Les Parker started Global Sleaford as an informal group in Lincolnshire, promoting understanding of, and action on, the climate crisis. Supported by the local authority and Christian Aid, it has worked with schools, faith groups and in the wider town.
Now linked to CAN, Les sees cycling as a huge opportunity for people to reduce the carbon footprint of their local travel, and is wanting to influence his council to open up safer routes in the area.
He says: “The climate emergency is not a drill – it’s happening now! Councils are responding to the coronavirus crisis because it’s immediately pressing on our communities, but the ramifications of a warming planet are even greater.
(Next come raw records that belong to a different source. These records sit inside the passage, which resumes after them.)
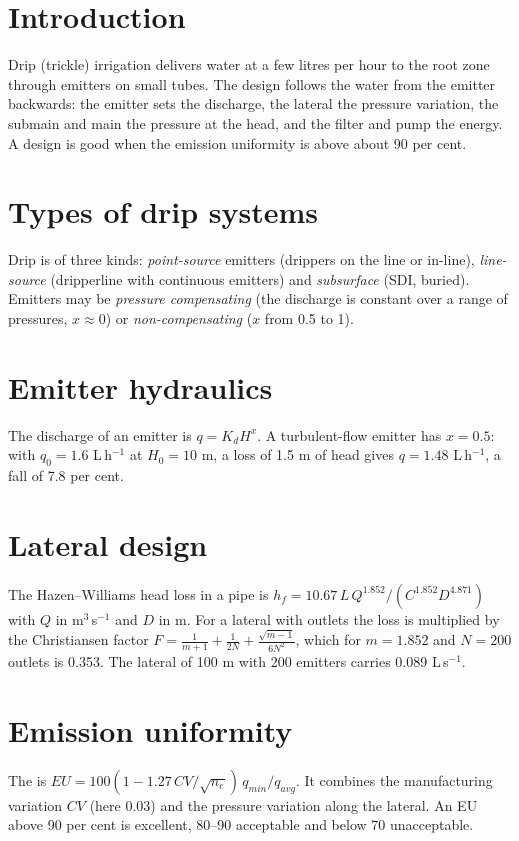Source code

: \section{Introduction}
Drip (trickle) irrigation delivers water at a few litres per hour to the root zone through emitters on small tubes. The design follows the water from the emitter backwards: the emitter sets the discharge, the lateral the pressure variation, the submain and main the pressure at the head, and the filter and pump the energy. A design is good when the emission uniformity is above about 90 per cent.

\section{Types of drip systems}
Drip is of three kinds: \emph{point-source} emitters (drippers on the line or in-line), \emph{line-source} (dripperline with continuous emitters) and \emph{subsurface} (SDI, buried). Emitters may be \emph{pressure compensating} (the discharge is constant over a range of pressures, $x\approx0$) or \emph{non-compensating} ($x$ from 0.5 to 1).

\section{Emitter hydraulics}
The discharge of an emitter is $q=K_dH^{x}$. A turbulent-flow emitter has $x=0.5$: with $q_0=1.6$ L\,h$^{-1}$ at $H_0=10$ m, a loss of 1.5 m of head gives $q=1.48$ L\,h$^{-1}$, a fall of 7.8 per cent.

\section{Lateral design}
The Hazen--Williams head loss in a pipe is $h_f=10.67\,L\,Q^{1.852}/(C^{1.852}D^{4.871})$ with $Q$ in m$^3$\,s$^{-1}$ and $D$ in m. For a lateral with outlets the loss is multiplied by the Christiansen factor $F=\frac{1}{m+1}+\frac{1}{2N}+\frac{\sqrt{m-1}}{6N^2}$, which for $m=1.852$ and $N=200$ outlets is 0.353. The lateral of 100 m with 200 emitters carries 0.089 L\,s$^{-1}$.

\section{Emission uniformity}
The  is $EU=100(1-1.27\,CV/\sqrt{n_e})\,q_{min}/q_{avg}$. It combines the manufacturing variation $CV$ (here 0.03) and the pressure variation along the lateral. An EU above 90 per cent is excellent, 80--90 acceptable and below 70 unacceptable.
The bicycle itself is a vital tool to deliver some of the transformative transport changes needed.”
The bicycle itself is a vital tool to deliver some of the transformative transport changes needed
Les Parker, Global Sleaford
Although these few stories have all been from England, don’t worry, we’ve got stories coming from Wales and Scotland too, and we’re getting started in Northern Ireland.
Wherever you are, the Cycle Advocacy Network is up and starting to bite. This is not a drill – we mean business. You CAN join in.